Task details:
Pick each line containing "QGIS" out of the records.

Given entries:
════════════════

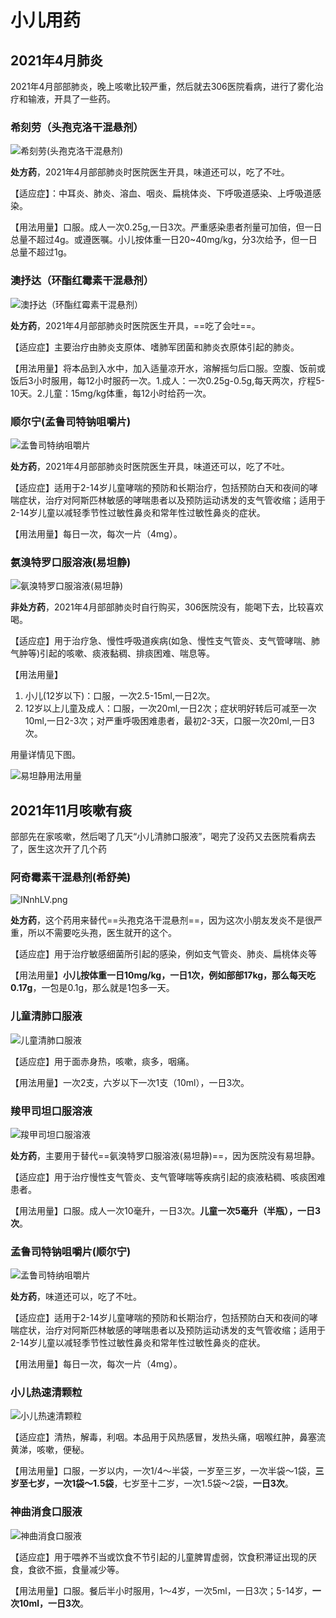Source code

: # 小儿用药

## 2021年4月肺炎

2021年4月部部肺炎，晚上咳嗽比较严重，然后就去306医院看病，进行了雾化治疗和输液，开具了一些药。

### 希刻劳（头孢克洛干混悬剂）

![希刻劳(头孢克洛干混悬剂)](https://img.imgdb.cn/item/607d4ce28322e6675c3f10d0.jpg)

**处方药**，2021年4月部部肺炎时医院医生开具，味道还可以，吃了不吐。

【适应症】：中耳炎、肺炎、溶血、咽炎、扁桃体炎、下呼吸道感染、上呼吸道感染。

【用法用量】口服。成人一次0.25g,一日3次。严重感染患者剂量可加倍，但一日总量不超过4g。或遵医嘱。小儿按体重一日20~40mg/kg，分3次给予，但一日总量不超过1g。

### 澳抒达（环酯红霉素干混悬剂）

![澳抒达（环酯红霉素干混悬剂）](https://img.imgdb.cn/item/607d4ddb8322e6675c41608f.jpg)

**处方药**，2021年4月部部肺炎时医院医生开具，==吃了会吐==。

【适应症】主要治疗由肺炎支原体、嗜肺军团菌和肺炎衣原体引起的肺炎。

【用法用量】将本品到入水中，加入适量凉开水，溶解摇匀后口服。空腹、饭前或饭后3小时服用，每12小时服药一次。1.成人：一次0.25g-0.5g,每天两次，疗程5-10天。2.儿童：15mg/kg体重，每12小时给药一次。

### 顺尔宁(孟鲁司特钠咀嚼片)

![孟鲁司特纳咀嚼片](https://img.imgdb.cn/item/607d54998322e6675c4e4498.jpg)

**处方药**，2021年4月部部肺炎时医院医生开具，味道还可以，吃了不吐。

【适应症】适用于2-14岁儿童哮喘的预防和长期治疗，包括预防白天和夜间的哮喘症状，治疗对阿斯匹林敏感的哮喘患者以及预防运动诱发的支气管收缩；适用于2-14岁儿童以减轻季节性过敏性鼻炎和常年性过敏性鼻炎的症状。

【用法用量】每日一次，每次一片（4mg）。

### 氨溴特罗口服溶液(易坦静)

![氨溴特罗口服溶液(易坦静)](https://img.imgdb.cn/item/607d57d58322e6675c5403a0.jpg)

**非处方药**，2021年4月部部肺炎时自行购买，306医院没有，能喝下去，比较喜欢喝。

【适应症】用于治疗急、慢性呼吸道疾病(如急、慢性支气管炎、支气管哮喘、肺气肿等)引起的咳嗽、痰液黏稠、排痰困难、喘息等。

【用法用量】

1. 小儿(12岁以下)：口服，一次2.5-15ml,一日2次。
2. 12岁以上儿童及成人：口服，一次20ml,一日2次；症状明好转后可减至一次10ml,一日2-3次；对严重呼吸困难患者，最初2-3天，口服一次20ml,一日3次。

用量详情见下图。

![易坦静用法用量](https://img.imgdb.cn/item/607d58688322e6675c550fff.jpg)

## 2021年11月咳嗽有痰

部部先在家咳嗽，然后喝了几天“小儿清肺口服液”，喝完了没药又去医院看病去了，医生这次开了几个药

### 阿奇霉素干混悬剂(希舒美)

![INnhLV.png](https://z3.ax1x.com/2021/11/09/INnhLV.png)

**处方药**，这个药用来替代==头孢克洛干混悬剂==，因为这次小朋友发炎不是很严重，所以不需要吃头孢，医生就开的这个。

【适应症】用于治疗敏感细菌所引起的感染，例如支气管炎、肺炎、扁桃体炎等

【用法用量】**小儿按体重一日10mg/kg，一日1次，例如部部17kg，那么每天吃0.17g**，一包是0.1g，那么就是1包多一天。

### 儿童清肺口服液

![儿童清肺口服液 ](https://z3.ax1x.com/2021/11/09/INuym6.png)

【适应症】用于面赤身热，咳嗽，痰多，咽痛。

【用法用量】一次2支，六岁以下一次1支（10ml），一日3次。

### 羧甲司坦口服溶液

![羧甲司坦口服溶液](https://pic.imgdb.cn/item/618a8fc12ab3f51d9196ac73.jpg)

**处方药**，主要用于替代==氨溴特罗口服溶液(易坦静)==，因为医院没有易坦静。

【适应症】用于治疗慢性支气管炎、支气管哮喘等疾病引起的痰液粘稠、咳痰困难患者。

【用法用量】口服。成人一次10毫升，一日3次。**儿童一次5毫升（半瓶），一日3次**。

### 孟鲁司特钠咀嚼片(顺尔宁)

![孟鲁司特纳咀嚼片](https://img.imgdb.cn/item/607d54998322e6675c4e4498.jpg)

**处方药**，味道还可以，吃了不吐。

【适应症】适用于2-14岁儿童哮喘的预防和长期治疗，包括预防白天和夜间的哮喘症状，治疗对阿斯匹林敏感的哮喘患者以及预防运动诱发的支气管收缩；适用于2-14岁儿童以减轻季节性过敏性鼻炎和常年性过敏性鼻炎的症状。

【用法用量】每日一次，每次一片（4mg）。

### 小儿热速清颗粒

![小儿热速清颗粒](https://pic.imgdb.cn/item/618a91042ab3f51d91972bbf.jpg)

【适应症】清热，解毒，利咽。本品用于风热感冒，发热头痛，咽喉红肿，鼻塞流黄涕，咳嗽，便秘。

【用法用量】口服，一岁以内，一次1/4～半袋，一岁至三岁，一次半袋～1袋，**三岁至七岁，一次1袋～1.5袋**，七岁至十二岁，一次1.5袋～2袋，**一日3次**。

### 神曲消食口服液

![神曲消食口服液](https://pic.imgdb.cn/item/618a91e52ab3f51d919782d6.jpg)

【适应症】用于喂养不当或饮食不节引起的儿童脾胃虚弱，饮食积滞证出现的厌食，食欲不振，食量减少等。

【用法用量】口服。餐后半小时服用，1～4岁，一次5ml，一日3次；5-14岁，**一次10ml，一日3次**。
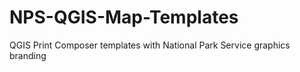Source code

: # NPS-QGIS-Map-Templates
QGIS Print Composer templates with National Park Service graphics branding
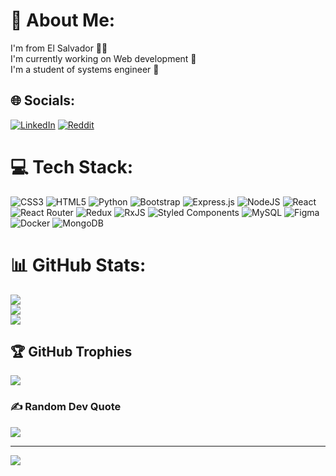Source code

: # 💫 About Me:
I'm from El Salvador 🙋‍♂️<br>I'm currently working on Web development 🧑<br>I'm a student of systems engineer 🚀


## 🌐 Socials:
[![LinkedIn](https://img.shields.io/badge/LinkedIn-%230077B5.svg?logo=linkedin&logoColor=white)](https://linkedin.com/in/willian-chávez-b026211b6) [![Reddit](https://img.shields.io/badge/Reddit-%23FF4500.svg?logo=Reddit&logoColor=white)](https://reddit.com/user/Chavezzz3) 

# 💻 Tech Stack:
![CSS3](https://img.shields.io/badge/css3-%231572B6.svg?style=plastic&logo=css3&logoColor=white) ![HTML5](https://img.shields.io/badge/html5-%23E34F26.svg?style=plastic&logo=html5&logoColor=white)  ![Python](https://img.shields.io/badge/python-3670A0?style=plastic&logo=python&logoColor=ffdd54) ![Bootstrap](https://img.shields.io/badge/bootstrap-%23563D7C.svg?style=plastic&logo=bootstrap&logoColor=white) ![Express.js](https://img.shields.io/badge/express.js-%23404d59.svg?style=plastic&logo=express&logoColor=%2361DAFB) ![NodeJS](https://img.shields.io/badge/node.js-6DA55F?style=plastic&logo=node.js&logoColor=white) ![React](https://img.shields.io/badge/react-%2320232a.svg?style=plastic&logo=react&logoColor=%2361DAFB) ![React Router](https://img.shields.io/badge/React_Router-CA4245?style=plastic&logo=react-router&logoColor=white) ![Redux](https://img.shields.io/badge/redux-%23593d88.svg?style=plastic&logo=redux&logoColor=white) ![RxJS](https://img.shields.io/badge/rxjs-%23B7178C.svg?style=plastic&logo=reactivex&logoColor=white) ![Styled Components](https://img.shields.io/badge/styled--components-DB7093?style=plastic&logo=styled-components&logoColor=white) ![MySQL](https://img.shields.io/badge/mysql-%2300f.svg?style=plastic&logo=mysql&logoColor=white)	![Figma](https://img.shields.io/badge/figma-%23F24E1E.svg?style=plastic&logo=figma&logoColor=white) ![Docker](https://img.shields.io/badge/docker-%231572B6.svg?style=plastic&logo=docker&logoColor=white) ![MongoDB](https://img.shields.io/badge/mongodb-%47A248.svg?style=plastic&logo=docker&logoColor=white) 
# 📊 GitHub Stats:
![](https://github-readme-stats.vercel.app/api?username=WillianChavez&theme=dracula&hide_border=false&include_all_commits=false&count_private=false)<br/>
![](https://github-readme-streak-stats.herokuapp.com/?user=WillianChavez&theme=dracula&hide_border=false)<br/>
![](https://github-readme-stats.vercel.app/api/top-langs/?username=WillianChavez&theme=dracula&hide_border=false&include_all_commits=false&count_private=false&layout=compact)


## 🏆 GitHub Trophies
![](https://github-profile-trophy.vercel.app/?username=WillianChavez&theme=dracula&no-frame=true&no-bg=false&margin-w=4)

### ✍️ Random Dev Quote
![](https://quotes-github-readme.vercel.app/api?type=horizontal&theme=radical)

---
[![](https://visitcount.itsvg.in/api?id=WillianChavez&icon=0&color=6)](https://visitcount.itsvg.in)

<!-- Proudly created with GPRM ( https://gprm.itsvg.in ) -->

════════════════

Your solution:
: # NPS-QGIS-Map-Templates
QGIS Print Composer templates with National Park Service graphics branding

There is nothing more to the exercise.